町の中国事務所が手掛ける「日本語教育ツーリズム」――体験旅行で日本語を――(第5回)

町の中国事務所が手掛ける「日本語教育ツーリズム」――体験旅行で日本語を――(第5回)


[「親子で学ぶ日本語&スキー教室」に参加し、午前中は日本語を学ぶ参加者]

「うさぎおいし、かのやま♪♪~」――北海道東川町立東川日本語学校の食堂に元気いっぱいのたどたどしい歌声が響いた。中国上海近郊から親子日本語ツアーに参加した中国人観光客の一団。10日間の旅程のうち、4日間の午前2時間を日本語学習にあて、それ以外の時間をスキー教室や周辺の観光にあてる人気のツアーだ。訪れたこの日は14家族35名が日本語を学んでいた。
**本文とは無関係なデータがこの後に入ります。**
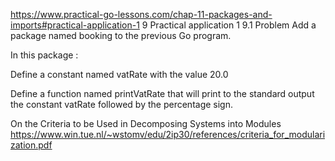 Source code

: https://www.practical-go-lessons.com/chap-11-packages-and-imports#practical-application-1
9 Practical application 1 
9.1 Problem 
Add a package named booking to the previous Go program. 

In this package :

Define a constant named vatRate with the value 20.0

Define a function named printVatRate that will print to the standard output the constant vatRate followed by the percentage sign.

On the Criteria to be Used in Decomposing Systems into Modules 
https://www.win.tue.nl/~wstomv/edu/2ip30/references/criteria_for_modularization.pdf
このツアーを手掛けるのは、元東川町役場の職員で、現在は東川町中国事務所で国際交流顧問も務める王雪(ワン・シュエ)さんだ。中国事務所とは、東川町の公式海外オフィスで、主に東川町の広報と日本語学校への留学生募集窓口という性格を持つ。上海道草文化传播有限公司の何錫岳(ハー・シーユエ)さんと「日本語教育ツーリズム」を企画した。背景にあるのは、中国人観光客のトレンドの変化だという。以前のような団体旅行は人気がなくなり、体験型の個人旅行プランが台頭してきている。

王さんは体験型の個人旅行の一つに、日本語学習があってもよいのではないかと思いついた。旅行者として日本に来る時に、片言でも日本語を使ってみたいという声があるのを以前から知っていたからだ。そこで、充実した日本語研修施設と自然豊かな東川町の強みを生かした日本語とスキーを体験するツアーを呼びかけた。その呼びかけに応えて一定の人数のツアー客が集まった。


[東川町中国事務所の王雪さん・左と、何錫岳さん・右]

今回の王さんのように、町で働いた経験のある外国人が、町を好きになり、海外から新たな観光客を呼び寄せてくれる。まさに人の輪が結ぶ好循環。他の自治体からはうらやむ声が聞こえそうだ。東川町で学ぶ留学生の中には、王さんに限らず町のファンとなって帰国する学生が少なくないという。台湾では帰国した留学生が「台湾東川会」を設立し、帰国後も継続的に東川町とネットワークをつくりあげ、人材交流が続いている。ほかの国でも同じような動きがでてきているそうだ。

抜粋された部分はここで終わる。